Once you’ve got your influencers all added in, you can then start to organize them into groups. Those groups can be anything you want them to be—by topic, or audience, or campaign, or all of them—it’s super flexible. That said, the process of creating and populating these groups is Stellar’s one low point. It’s not that it’s a terribly painful process, but it’s more cumbersome than it could be. You add influencer to groups in one of two ways. If you’re in the Influencers section, you can bulk select all the influencers you want in a group, then add them with a single click of a button—IF you’ve already created the group. This is something you’ll do three or four times before it likely becomes muscle memory to just create groups before adding influencers. You can also add influencers to groups in the Groups section (naturally), and here the process isn’t great. While you can add multiple influencers to a group at once, you have select them one at a time. Meaning: you can either their name in and click on the matching influencer when she pops up in an autosuggest feature, or you just click on the search field for a drop down list of all your influencers and scroll through what could be a really long list to select them. And then you do either of these again for each influencer you add.
Note that you can also add new influencers right from the group creation process, as well, making it so there’s actually too much choice. The process needs to be simplified into a more cohesive user experience. There’s really no need for the Groups section to be separate from Influencers—they’re each an important part to organising influencers, so why isolate them from each other? Luckily, creating and managing groups is how you’ll spend a very small portion of your time in Stellar.

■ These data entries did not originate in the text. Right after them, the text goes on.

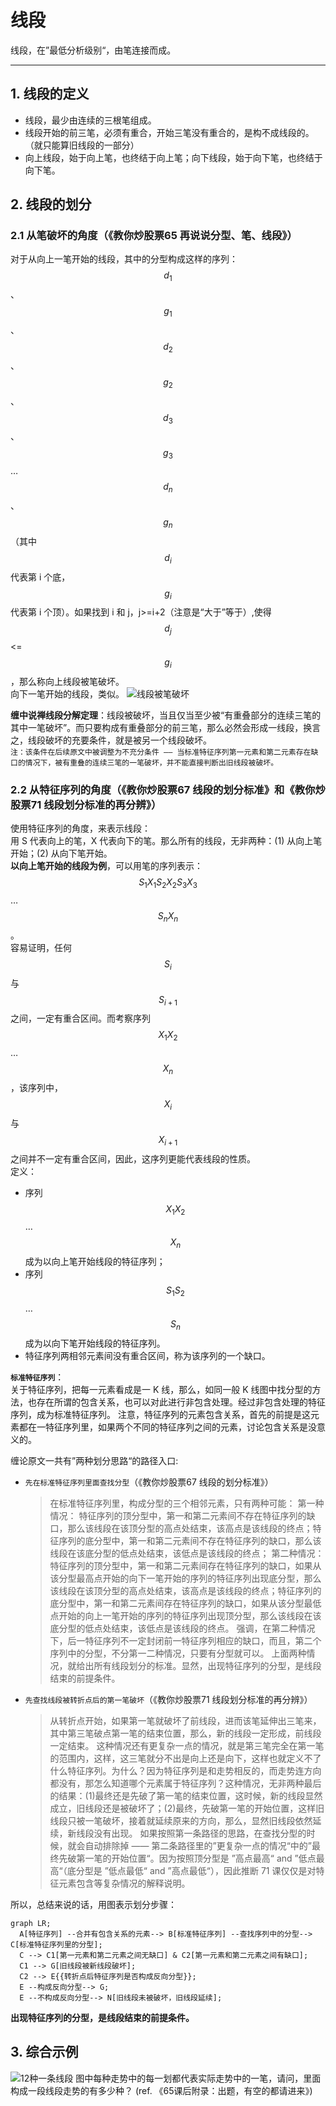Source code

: # 线段
线段，在”最低分析级别“，由笔连接而成。

---

## 1. 线段的定义
- 线段，最少由连续的三根笔组成。
- 线段开始的前三笔，必须有重合，开始三笔没有重合的，是构不成线段的。（就只能算旧线段的一部分）
- 向上线段，始于向上笔，也终结于向上笔；向下线段，始于向下笔，也终结于向下笔。

## 2. 线段的划分
### 2.1 从笔破坏的角度（《教你炒股票65 再说说分型、笔、线段》）
对于从向上一笔开始的线段，其中的分型构成这样的序列：$$d_{1}$$、$$g_{1}$$、$$d_2$$、$$g_2$$、$$d_3$$、$$g_3$$…$$d_n$$、$$g_n$$（其中$$d_i$$代表第 i 个底，$$g_i$$代表第 i 个顶）。如果找到 i 和 j，j>=i+2（注意是“大于”等于）,使得 $$d_j$$<=$$g_i$$，那么称向上线段被笔破坏。  
向下一笔开始的线段，类似。
![线段被笔破坏](./images/线段被笔破坏.png)  

**缠中说禅线段分解定理**：线段被破坏，当且仅当至少被“有重叠部分的连续三笔的其中一笔破坏”。而只要构成有重叠部分的前三笔，那么必然会形成一线段，换言之，线段破坏的充要条件，就是被另一个线段破坏。  
`注：该条件在后续原文中被调整为不充分条件 —— 当标准特征序列第一元素和第二元素存在缺口的情况下，被有重叠的连续三笔的一笔破坏，并不能直接判断出旧线段被破坏。`

### 2.2 从特征序列的角度（《教你炒股票67 线段的划分标准》和《教你炒股票71 线段划分标准的再分辨》）
使用特征序列的角度，来表示线段：  
用 S 代表向上的笔，X 代表向下的笔。那么所有的线段，无非两种：(1) 从向上笔开始；(2) 从向下笔开始。  
**以向上笔开始的线段为例**，可以用笔的序列表示：$$S_1X_1S_2X_2S_3X_3$$…$$S_nX_n$$。  
容易证明，任何$$S_i$$与$$S_{i+1}$$之间，一定有重合区间。而考察序列$$X_1X_2$$…$$X_n$$，该序列中，$$X_i$$与$$X_{i+1}$$之间并不一定有重合区间，因此，这序列更能代表线段的性质。  
定义：
- 序列$$X_1X_2$$…$$X_n$$成为以向上笔开始线段的特征序列；
- 序列$$S_1S_2$$…$$S_n$$成为以向下笔开始线段的特征序列。
- 特征序列两相邻元素间没有重合区间，称为该序列的一个缺口。

**`标准特征序列`**：  
关于特征序列，把每一元素看成是一 K 线，那么，如同一般 K 线图中找分型的方法，也存在所谓的包含关系，也可以对此进行非包含处理。经过非包含处理的特征序列，成为标准特征序列。
注意，特征序列的元素包含关系，首先的前提是这元素都在一特征序列里，如果两个不同的特征序列之间的元素，讨论包含关系是没意义的。

缠论原文一共有”两种划分思路“的路径入口:
- `先在标准特征序列里面查找分型`（《教你炒股票67 线段的划分标准》）
  > 在标准特征序列里，构成分型的三个相邻元素，只有两种可能：
  > 第一种情况：
  > 特征序列的顶分型中，第一和第二元素间不存在特征序列的缺口，那么该线段在该顶分型的高点处结束，该高点是该线段的终点；特征序列的底分型中，第一和第二元素间不存在特征序列的缺口，那么该线段在该底分型的低点处结束，该低点是该线段的终点；
  > 第二种情况：
  > 特征序列的顶分型中，第一和第二元素间存在特征序列的缺口，如果从该分型最高点开始的向下一笔开始的序列的特征序列出现底分型，那么该线段在该顶分型的高点处结束，该高点是该线段的终点；特征序列的底分型中，第一和第二元素间存在特征序列的缺口，如果从该分型最低点开始的向上一笔开始的序列的特征序列出现顶分型，那么该线段在该底分型的低点处结束，该低点是该线段的终点。
  > 强调，在第二种情况下，后一特征序列不一定封闭前一特征序列相应的缺口，而且，第二个序列中的分型，不分第一二种情况，只要有分型就可以。
  > 上面两种情况，就给出所有线段划分的标准。显然，出现特征序列的分型，是线段结束的前提条件。
- `先查找线段被转折点后的第一笔破坏`（《教你炒股票71 线段划分标准的再分辨》）
  > 从转折点开始，如果第一笔就破坏了前线段，进而该笔延伸出三笔来，其中第三笔破点第一笔的结束位置，那么，新的线段一定形成，前线段一定结束。
  > 这种情况还有更复杂一点的情况，就是第三笔完全在第一笔的范围内，这样，这三笔就分不出是向上还是向下，这样也就定义不了什么特征序列。为什么？因为特征序列是和走势相反的，而走势连方向都没有，那怎么知道哪个元素属于特征序列？这种情况，无非两种最后的结果：(1)最终还是先破了第一笔的结束位置，这时候，新的线段显然成立，旧线段还是被破坏了；(2)最终，先破第一笔的开始位置，这样旧线段只被一笔破坏，接着就延续原来的方向，那么，显然旧线段依然延续，新线段没有出现。
如果按照第一条路径的思路，在查找分型的时候，就会自动排除掉 —— 第二条路径里的”更复杂一点的情况“中的”最终先破第一笔的开始位置“。因为按照顶分型是 ”高点最高“ and ”低点最高“（底分型是 ”低点最低“ and ”高点最低“），因此推断 71 课仅仅是对特征元素包含等复杂情况的解释说明。  

所以，总结来说的话，用图表示划分步骤：
```mermaid
graph LR;
  A[特征序列] --合并有包含关系的元素--> B[标准特征序列] --查找序列中的分型--> C[标准特征序列里的分型];
  C --> C1[第一元素和第二元素之间无缺口] & C2[第一元素和第二元素之间有缺口];
  C1 --> G[旧线段被新线段破坏];
  C2 --> E{{转折点后特征序列是否构成反向分型}};
  E --构成反向分型--> G;
  E --不构成反向分型--> N[旧线段未被破坏，旧线段延续];
```

**出现特征序列的分型，是线段结束的前提条件。**
## 3. 综合示例
![12种一条线段](./images/线段示例.png)
图中每种走势中的每一划都代表实际走势中的一笔，请问，里面构成一段线段走势的有多少种？ (ref. 《65课后附录：出题，有空的都请进来》)
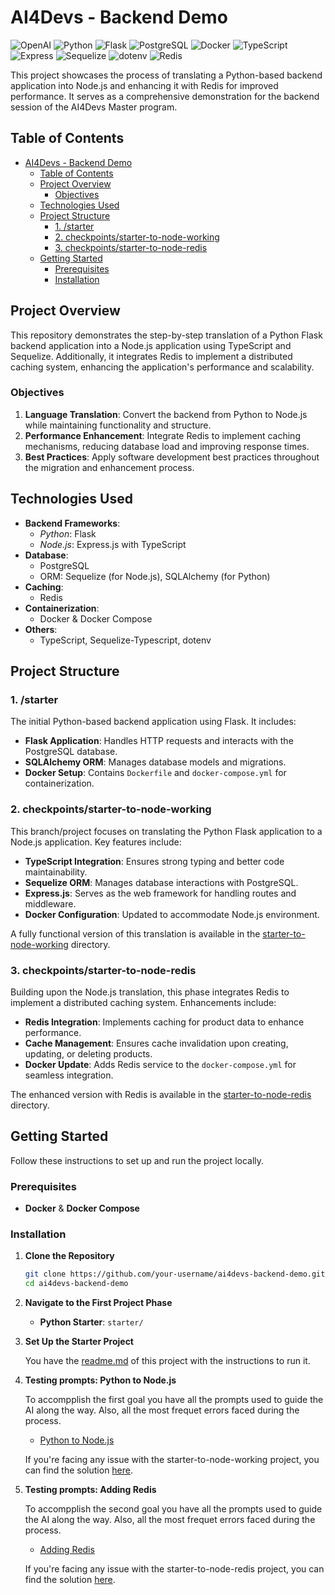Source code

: # AI4Devs - Backend Demo

![OpenAI](https://img.shields.io/badge/OpenAI-412991?logo=openai&logoColor=white)
![Python](https://img.shields.io/badge/Python-3776AB?logo=python&logoColor=white)
![Flask](https://img.shields.io/badge/Flask-000000?logo=flask&logoColor=white)
![PostgreSQL](https://img.shields.io/badge/PostgreSQL-336791?logo=postgresql&logoColor=white)
![Docker](https://img.shields.io/badge/Docker-2496ED?logo=docker&logoColor=white)
![TypeScript](https://img.shields.io/badge/TypeScript-3178C6?logo=typescript&logoColor=white)
![Express](https://img.shields.io/badge/Express.js-000000?logo=express&logoColor=white)
![Sequelize](https://img.shields.io/badge/Sequelize-52B0E7?logo=sequelize&logoColor=white)
![dotenv](https://img.shields.io/badge/dotenv-000?logo=dotenv&logoColor=white)
![Redis](https://img.shields.io/badge/Redis-DC382D?logo=redis&logoColor=white)

This project showcases the process of translating a Python-based backend application into Node.js and enhancing it with Redis for improved performance. It serves as a comprehensive demonstration for the backend session of the AI4Devs Master program.

## Table of Contents

- [AI4Devs - Backend Demo](#ai4devs---backend-demo)
  - [Table of Contents](#table-of-contents)
  - [Project Overview](#project-overview)
    - [Objectives](#objectives)
  - [Technologies Used](#technologies-used)
  - [Project Structure](#project-structure)
    - [1. /starter](#1-starter)
    - [2. checkpoints/starter-to-node-working](#2-checkpointsstarter-to-node-working)
    - [3. checkpoints/starter-to-node-redis](#3-checkpointsstarter-to-node-redis)
  - [Getting Started](#getting-started)
    - [Prerequisites](#prerequisites)
    - [Installation](#installation)

## Project Overview

This repository demonstrates the step-by-step translation of a Python Flask backend application into a Node.js application using TypeScript and Sequelize. Additionally, it integrates Redis to implement a distributed caching system, enhancing the application's performance and scalability.

### Objectives

1. **Language Translation**: Convert the backend from Python to Node.js while maintaining functionality and structure.
2. **Performance Enhancement**: Integrate Redis to implement caching mechanisms, reducing database load and improving response times.
3. **Best Practices**: Apply software development best practices throughout the migration and enhancement process.

## Technologies Used

- **Backend Frameworks**:
  - *Python*: Flask
  - *Node.js*: Express.js with TypeScript
- **Database**:
  - PostgreSQL
  - ORM: Sequelize (for Node.js), SQLAlchemy (for Python)
- **Caching**:
  - Redis
- **Containerization**:
  - Docker & Docker Compose
- **Others**:
  - TypeScript, Sequelize-Typescript, dotenv

## Project Structure

### 1. /starter

The initial Python-based backend application using Flask. It includes:

- **Flask Application**: Handles HTTP requests and interacts with the PostgreSQL database.
- **SQLAlchemy ORM**: Manages database models and migrations.
- **Docker Setup**: Contains `Dockerfile` and `docker-compose.yml` for containerization.

### 2. checkpoints/starter-to-node-working

This branch/project focuses on translating the Python Flask application to a Node.js application. Key features include:

- **TypeScript Integration**: Ensures strong typing and better code maintainability.
- **Sequelize ORM**: Manages database interactions with PostgreSQL.
- **Express.js**: Serves as the web framework for handling routes and middleware.
- **Docker Configuration**: Updated to accommodate Node.js environment.

A fully functional version of this translation is available in the [starter-to-node-working](./checkpoints/starter-to-node-working) directory.

### 3. checkpoints/starter-to-node-redis

Building upon the Node.js translation, this phase integrates Redis to implement a distributed caching system. Enhancements include:

- **Redis Integration**: Implements caching for product data to enhance performance.
- **Cache Management**: Ensures cache invalidation upon creating, updating, or deleting products.
- **Docker Update**: Adds Redis service to the `docker-compose.yml` for seamless integration.

The enhanced version with Redis is available in the [starter-to-node-redis](./checkpoints/starter-to-node-redis) directory.

## Getting Started

Follow these instructions to set up and run the project locally.

### Prerequisites

- **Docker** & **Docker Compose**

### Installation

1. **Clone the Repository**

   ```bash
   git clone https://github.com/your-username/ai4devs-backend-demo.git
   cd ai4devs-backend-demo
   ```

2. **Navigate to the First Project Phase**

   - **Python Starter**: `starter/`

3. **Set Up the Starter Project**

   You have the [readme.md](/starter/readme.md) of this project with the instructions to run it.

4. **Testing prompts: Python to Node.js**

    To accompplish the first goal you have all the prompts used to guide the AI along the way. Also, all the most frequet errors faced during the process.

   - [Python to Node.js](/prompts/1.prompts.starter-to-node.md)

    If you're facing any issue with the starter-to-node-working project, you can find the solution [here](./checkpoints/starter-to-node-working/).

5. **Testing prompts: Adding Redis**

   To accompplish the second goal you have all the prompts used to guide the AI along the way. Also, all the most frequet errors faced during the process.

   - [Adding Redis](/prompts/2.prompts.adding-redis.md)

    If you're facing any issue with the starter-to-node-redis project, you can find the solution [here](./checkpoints/starter-to-node-redis/).


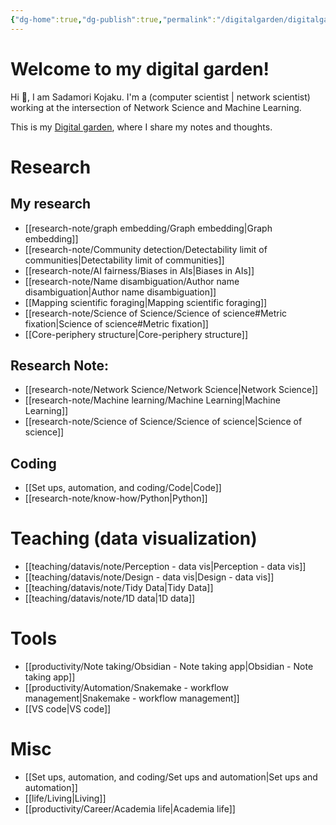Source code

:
 ```yaml
---
{"dg-home":true,"dg-publish":true,"permalink":"/digitalgarden/digitalgarden-home/","tags":"gardenEntry","dgPassFrontmatter":true}
---
```



# Welcome to my digital garden!

 Hi 👋, I am Sadamori Kojaku. I'm a (computer scientist | network scientist) working at the intersection of Network Science and Machine Learning. 

This is my [Digital garden](https://maggieappleton.com/garden-history), where I share my notes and thoughts. 

# Research

## My research 
- [[research-note/graph embedding/Graph embedding\|Graph embedding]]
- [[research-note/Community detection/Detectability limit of communities\|Detectability limit of communities]]
- [[research-note/AI fairness/Biases in AIs\|Biases in AIs]]
- [[research-note/Name disambiguation/Author name disambiguation\|Author name disambiguation]]
- [[Mapping scientific foraging\|Mapping scientific foraging]]
- [[research-note/Science of Science/Science of science#Metric fixation\|Science of science#Metric fixation]]
- [[Core-periphery structure\|Core-periphery structure]]

## Research Note:
- [[research-note/Network Science/Network Science\|Network Science]]
- [[research-note/Machine learning/Machine Learning\|Machine Learning]]
- [[research-note/Science of Science/Science of science\|Science of science]]

## Coding
- [[Set ups, automation, and coding/Code\|Code]]
- [[research-note/know-how/Python\|Python]]


# Teaching (data visualization)
- [[teaching/datavis/note/Perception - data vis\|Perception - data vis]]
- [[teaching/datavis/note/Design - data vis\|Design - data vis]]
- [[teaching/datavis/note/Tidy Data\|Tidy Data]]
- [[teaching/datavis/note/1D data\|1D data]]

#  Tools
- [[productivity/Note taking/Obsidian - Note taking app\|Obsidian - Note taking app]]
- [[productivity/Automation/Snakemake - workflow management\|Snakemake - workflow management]]
- [[VS code\|VS code]]

# Misc
- [[Set ups, automation, and coding/Set ups and automation\|Set ups and automation]]
- [[life/Living\|Living]]
- [[productivity/Career/Academia life\|Academia life]]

The final section, Reports, is what seals the deal in favor of Stellar. You’ll primarily run reports on your own campaigns, but there’s nothing to stop you from monitoring your competitors, too. That could be useful intel in developing you own strategies. To create a report, you tell the platform which influencer group you want to include, give it a start and end date, select which social channels you want to monitor, tell it which hashtags or mentions to look for, and it starts collecting data. If you’re trying to drive clicks to a URL as part of your campaign, you can add it in here, too. You’ll then be able to see which influencers were the most successful at driving traffic.
The reports you get are very thorough. One section shows you top level metrics of a campaign: total reach and engagement, the number of influencers, total number of posts, clicks—there’s a lot here.
You can drill down to each influencer, as well, seeing individual performance stats. Who’s not worth the money you spent? Who’s your best ambassador? These are great questions to ask, and you’ll get these answers. Additionally, Stellar also aggregates every post made for your campaign, so you can see exactly what’s out there. Every picture, video, and story is right there for you to see, and you can download any of them to save forever. You can also export all the data, or share the live report with anyone. These are things you cannot do with a spreadsheet.
What’s best about Stellar is that it’s not trying to be more than it should be, but ends being that anyway. The platform exists to organise all your influencers and campaigns into a single platform. Of course you’d want to get all the associated data with that, too, so it makes sense for Stellar to include that with each profile. If that was all there were, I’d say this is a solid tool with limited use. By adding the campaign reporting feature, you’re going from management to analytics, already a big leap in function. By making the reports so easy to read (and to just look at!), the result is nothing short of—well, stellar.